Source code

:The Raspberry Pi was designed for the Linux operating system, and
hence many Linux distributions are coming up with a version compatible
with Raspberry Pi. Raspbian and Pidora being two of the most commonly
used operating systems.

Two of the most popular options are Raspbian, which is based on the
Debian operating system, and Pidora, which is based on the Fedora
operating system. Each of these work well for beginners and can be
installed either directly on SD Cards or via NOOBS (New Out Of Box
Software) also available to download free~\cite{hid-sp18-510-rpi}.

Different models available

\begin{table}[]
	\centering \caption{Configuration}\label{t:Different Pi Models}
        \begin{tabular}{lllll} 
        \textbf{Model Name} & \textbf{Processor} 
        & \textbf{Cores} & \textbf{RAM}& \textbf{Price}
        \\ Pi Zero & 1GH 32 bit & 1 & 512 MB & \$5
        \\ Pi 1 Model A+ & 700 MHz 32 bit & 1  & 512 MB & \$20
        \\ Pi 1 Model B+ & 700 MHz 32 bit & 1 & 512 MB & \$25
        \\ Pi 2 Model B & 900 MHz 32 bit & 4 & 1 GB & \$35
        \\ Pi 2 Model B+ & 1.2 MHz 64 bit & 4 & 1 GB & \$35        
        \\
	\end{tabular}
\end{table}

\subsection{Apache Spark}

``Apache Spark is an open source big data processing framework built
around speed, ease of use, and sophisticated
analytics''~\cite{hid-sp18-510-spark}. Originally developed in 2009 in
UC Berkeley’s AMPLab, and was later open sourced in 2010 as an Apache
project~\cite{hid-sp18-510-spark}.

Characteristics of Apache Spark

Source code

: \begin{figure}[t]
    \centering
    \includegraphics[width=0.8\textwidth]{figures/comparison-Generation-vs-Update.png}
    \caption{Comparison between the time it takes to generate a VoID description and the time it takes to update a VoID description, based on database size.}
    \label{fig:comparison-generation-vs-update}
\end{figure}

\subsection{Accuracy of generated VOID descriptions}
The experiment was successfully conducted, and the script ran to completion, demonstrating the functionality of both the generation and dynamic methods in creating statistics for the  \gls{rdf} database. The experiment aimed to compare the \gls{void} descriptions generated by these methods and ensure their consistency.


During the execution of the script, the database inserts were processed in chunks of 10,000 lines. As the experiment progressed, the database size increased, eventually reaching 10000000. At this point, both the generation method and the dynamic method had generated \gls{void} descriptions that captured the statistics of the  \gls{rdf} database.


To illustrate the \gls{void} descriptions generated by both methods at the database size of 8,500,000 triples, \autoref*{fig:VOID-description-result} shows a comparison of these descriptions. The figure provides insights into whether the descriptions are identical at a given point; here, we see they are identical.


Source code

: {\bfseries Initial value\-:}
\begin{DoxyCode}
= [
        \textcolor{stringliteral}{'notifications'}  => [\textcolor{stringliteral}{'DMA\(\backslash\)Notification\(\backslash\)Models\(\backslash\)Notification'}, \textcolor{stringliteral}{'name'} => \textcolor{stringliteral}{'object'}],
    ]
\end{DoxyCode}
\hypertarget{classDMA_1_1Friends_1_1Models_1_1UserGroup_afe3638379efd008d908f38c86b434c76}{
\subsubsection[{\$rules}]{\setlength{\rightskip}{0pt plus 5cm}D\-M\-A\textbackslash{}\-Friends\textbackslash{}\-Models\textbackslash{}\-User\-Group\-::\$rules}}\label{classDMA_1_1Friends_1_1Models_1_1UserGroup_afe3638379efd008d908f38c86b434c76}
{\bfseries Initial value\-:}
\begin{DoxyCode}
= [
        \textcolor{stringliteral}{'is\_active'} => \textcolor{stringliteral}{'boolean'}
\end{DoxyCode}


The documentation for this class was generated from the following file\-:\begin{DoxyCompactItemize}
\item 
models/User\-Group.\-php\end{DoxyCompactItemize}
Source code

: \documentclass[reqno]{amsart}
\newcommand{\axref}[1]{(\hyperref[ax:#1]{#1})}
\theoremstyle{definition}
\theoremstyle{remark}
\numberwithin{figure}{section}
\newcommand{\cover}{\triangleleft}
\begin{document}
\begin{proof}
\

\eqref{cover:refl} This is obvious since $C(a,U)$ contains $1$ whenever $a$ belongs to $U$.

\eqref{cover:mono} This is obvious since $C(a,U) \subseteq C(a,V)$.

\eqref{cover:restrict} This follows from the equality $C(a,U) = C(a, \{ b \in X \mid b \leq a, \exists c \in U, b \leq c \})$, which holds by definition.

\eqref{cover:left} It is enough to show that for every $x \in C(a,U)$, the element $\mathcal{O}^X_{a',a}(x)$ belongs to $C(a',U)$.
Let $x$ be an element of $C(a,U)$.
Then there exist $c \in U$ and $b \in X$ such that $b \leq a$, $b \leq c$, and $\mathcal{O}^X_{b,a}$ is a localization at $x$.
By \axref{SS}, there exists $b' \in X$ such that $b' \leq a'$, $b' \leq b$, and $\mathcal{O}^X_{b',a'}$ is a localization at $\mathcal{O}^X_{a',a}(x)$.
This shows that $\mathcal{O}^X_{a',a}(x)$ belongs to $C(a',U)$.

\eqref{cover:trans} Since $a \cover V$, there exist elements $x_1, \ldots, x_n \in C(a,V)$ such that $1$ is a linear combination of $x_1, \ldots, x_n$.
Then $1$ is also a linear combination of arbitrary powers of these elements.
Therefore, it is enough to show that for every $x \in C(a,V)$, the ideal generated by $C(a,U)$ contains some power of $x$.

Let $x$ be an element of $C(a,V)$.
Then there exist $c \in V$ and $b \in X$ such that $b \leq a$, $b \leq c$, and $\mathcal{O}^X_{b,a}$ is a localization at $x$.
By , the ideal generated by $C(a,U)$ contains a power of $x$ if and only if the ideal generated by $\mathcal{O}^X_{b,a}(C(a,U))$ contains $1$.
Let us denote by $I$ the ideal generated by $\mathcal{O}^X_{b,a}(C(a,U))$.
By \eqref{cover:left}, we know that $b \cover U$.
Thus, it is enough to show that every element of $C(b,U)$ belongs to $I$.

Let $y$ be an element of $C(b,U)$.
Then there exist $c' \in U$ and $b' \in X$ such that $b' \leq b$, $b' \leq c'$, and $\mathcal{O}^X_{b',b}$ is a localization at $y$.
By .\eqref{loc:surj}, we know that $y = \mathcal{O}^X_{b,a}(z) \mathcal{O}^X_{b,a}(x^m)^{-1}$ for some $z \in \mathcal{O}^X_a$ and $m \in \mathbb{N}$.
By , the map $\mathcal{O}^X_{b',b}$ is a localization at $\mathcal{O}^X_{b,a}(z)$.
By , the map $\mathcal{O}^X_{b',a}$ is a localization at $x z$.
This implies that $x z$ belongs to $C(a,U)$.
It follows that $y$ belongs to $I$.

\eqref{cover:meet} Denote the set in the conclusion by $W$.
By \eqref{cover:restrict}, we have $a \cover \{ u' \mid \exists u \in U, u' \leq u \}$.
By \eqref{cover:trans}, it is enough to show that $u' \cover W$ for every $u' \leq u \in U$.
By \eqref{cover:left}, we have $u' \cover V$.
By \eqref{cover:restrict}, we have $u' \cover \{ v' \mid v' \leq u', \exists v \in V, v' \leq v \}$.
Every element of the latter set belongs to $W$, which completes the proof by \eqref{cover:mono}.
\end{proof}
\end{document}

+++++

WHAT TO DO>
The data must be duplicated exactly, with nothing left out.

THE COMPLETED TASK>
Source code

:The Raspberry Pi was designed for the Linux operating system, and
hence many Linux distributions are coming up with a version compatible
with Raspberry Pi. Raspbian and Pidora being two of the most commonly
used operating systems.

Two of the most popular options are Raspbian, which is based on the
Debian operating system, and Pidora, which is based on the Fedora
operating system. Each of these work well for beginners and can be
installed either directly on SD Cards or via NOOBS (New Out Of Box
Software) also available to download free~\cite{hid-sp18-510-rpi}.

Different models available

\begin{table}[]
	\centering \caption{Configuration}\label{t:Different Pi Models}
        \begin{tabular}{lllll} 
        \textbf{Model Name} & \textbf{Processor} 
        & \textbf{Cores} & \textbf{RAM}& \textbf{Price}
        \\ Pi Zero & 1GH 32 bit & 1 & 512 MB & \$5
        \\ Pi 1 Model A+ & 700 MHz 32 bit & 1  & 512 MB & \$20
        \\ Pi 1 Model B+ & 700 MHz 32 bit & 1 & 512 MB & \$25
        \\ Pi 2 Model B & 900 MHz 32 bit & 4 & 1 GB & \$35
        \\ Pi 2 Model B+ & 1.2 MHz 64 bit & 4 & 1 GB & \$35        
        \\
	\end{tabular}
\end{table}

\subsection{Apache Spark}

``Apache Spark is an open source big data processing framework built
around speed, ease of use, and sophisticated
analytics''~\cite{hid-sp18-510-spark}. Originally developed in 2009 in
UC Berkeley’s AMPLab, and was later open sourced in 2010 as an Apache
project~\cite{hid-sp18-510-spark}.

Characteristics of Apache Spark

Source code

: \begin{figure}[t]
    \centering
    \includegraphics[width=0.8\textwidth]{figures/comparison-Generation-vs-Update.png}
    \caption{Comparison between the time it takes to generate a VoID description and the time it takes to update a VoID description, based on database size.}
    \label{fig:comparison-generation-vs-update}
\end{figure}

\subsection{Accuracy of generated VOID descriptions}
The experiment was successfully conducted, and the script ran to completion, demonstrating the functionality of both the generation and dynamic methods in creating statistics for the  \gls{rdf} database. The experiment aimed to compare the \gls{void} descriptions generated by these methods and ensure their consistency.


During the execution of the script, the database inserts were processed in chunks of 10,000 lines. As the experiment progressed, the database size increased, eventually reaching 10000000. At this point, both the generation method and the dynamic method had generated \gls{void} descriptions that captured the statistics of the  \gls{rdf} database.


To illustrate the \gls{void} descriptions generated by both methods at the database size of 8,500,000 triples, \autoref*{fig:VOID-description-result} shows a comparison of these descriptions. The figure provides insights into whether the descriptions are identical at a given point; here, we see they are identical.


Source code

: {\bfseries Initial value\-:}
\begin{DoxyCode}
= [
        \textcolor{stringliteral}{'notifications'}  => [\textcolor{stringliteral}{'DMA\(\backslash\)Notification\(\backslash\)Models\(\backslash\)Notification'}, \textcolor{stringliteral}{'name'} => \textcolor{stringliteral}{'object'}],
    ]
\end{DoxyCode}
\hypertarget{classDMA_1_1Friends_1_1Models_1_1UserGroup_afe3638379efd008d908f38c86b434c76}{
\subsubsection[{\$rules}]{\setlength{\rightskip}{0pt plus 5cm}D\-M\-A\textbackslash{}\-Friends\textbackslash{}\-Models\textbackslash{}\-User\-Group\-::\$rules}}\label{classDMA_1_1Friends_1_1Models_1_1UserGroup_afe3638379efd008d908f38c86b434c76}
{\bfseries Initial value\-:}
\begin{DoxyCode}
= [
        \textcolor{stringliteral}{'is\_active'} => \textcolor{stringliteral}{'boolean'}
\end{DoxyCode}


The documentation for this class was generated from the following file\-:\begin{DoxyCompactItemize}
\item 
models/User\-Group.\-php\end{DoxyCompactItemize}
Source code

: \documentclass[reqno]{amsart}
\newcommand{\axref}[1]{(\hyperref[ax:#1]{#1})}
\theoremstyle{definition}
\theoremstyle{remark}
\numberwithin{figure}{section}
\newcommand{\cover}{\triangleleft}
\begin{document}
\begin{proof}
\

\eqref{cover:refl} This is obvious since $C(a,U)$ contains $1$ whenever $a$ belongs to $U$.

\eqref{cover:mono} This is obvious since $C(a,U) \subseteq C(a,V)$.

\eqref{cover:restrict} This follows from the equality $C(a,U) = C(a, \{ b \in X \mid b \leq a, \exists c \in U, b \leq c \})$, which holds by definition.

\eqref{cover:left} It is enough to show that for every $x \in C(a,U)$, the element $\mathcal{O}^X_{a',a}(x)$ belongs to $C(a',U)$.
Let $x$ be an element of $C(a,U)$.
Then there exist $c \in U$ and $b \in X$ such that $b \leq a$, $b \leq c$, and $\mathcal{O}^X_{b,a}$ is a localization at $x$.
By \axref{SS}, there exists $b' \in X$ such that $b' \leq a'$, $b' \leq b$, and $\mathcal{O}^X_{b',a'}$ is a localization at $\mathcal{O}^X_{a',a}(x)$.
This shows that $\mathcal{O}^X_{a',a}(x)$ belongs to $C(a',U)$.

\eqref{cover:trans} Since $a \cover V$, there exist elements $x_1, \ldots, x_n \in C(a,V)$ such that $1$ is a linear combination of $x_1, \ldots, x_n$.
Then $1$ is also a linear combination of arbitrary powers of these elements.
Therefore, it is enough to show that for every $x \in C(a,V)$, the ideal generated by $C(a,U)$ contains some power of $x$.

Let $x$ be an element of $C(a,V)$.
Then there exist $c \in V$ and $b \in X$ such that $b \leq a$, $b \leq c$, and $\mathcal{O}^X_{b,a}$ is a localization at $x$.
By , the ideal generated by $C(a,U)$ contains a power of $x$ if and only if the ideal generated by $\mathcal{O}^X_{b,a}(C(a,U))$ contains $1$.
Let us denote by $I$ the ideal generated by $\mathcal{O}^X_{b,a}(C(a,U))$.
By \eqref{cover:left}, we know that $b \cover U$.
Thus, it is enough to show that every element of $C(b,U)$ belongs to $I$.

Let $y$ be an element of $C(b,U)$.
Then there exist $c' \in U$ and $b' \in X$ such that $b' \leq b$, $b' \leq c'$, and $\mathcal{O}^X_{b',b}$ is a localization at $y$.
By .\eqref{loc:surj}, we know that $y = \mathcal{O}^X_{b,a}(z) \mathcal{O}^X_{b,a}(x^m)^{-1}$ for some $z \in \mathcal{O}^X_a$ and $m \in \mathbb{N}$.
By , the map $\mathcal{O}^X_{b',b}$ is a localization at $\mathcal{O}^X_{b,a}(z)$.
By , the map $\mathcal{O}^X_{b',a}$ is a localization at $x z$.
This implies that $x z$ belongs to $C(a,U)$.
It follows that $y$ belongs to $I$.

\eqref{cover:meet} Denote the set in the conclusion by $W$.
By \eqref{cover:restrict}, we have $a \cover \{ u' \mid \exists u \in U, u' \leq u \}$.
By \eqref{cover:trans}, it is enough to show that $u' \cover W$ for every $u' \leq u \in U$.
By \eqref{cover:left}, we have $u' \cover V$.
By \eqref{cover:restrict}, we have $u' \cover \{ v' \mid v' \leq u', \exists v \in V, v' \leq v \}$.
Every element of the latter set belongs to $W$, which completes the proof by \eqref{cover:mono}.
\end{proof}
\end{document}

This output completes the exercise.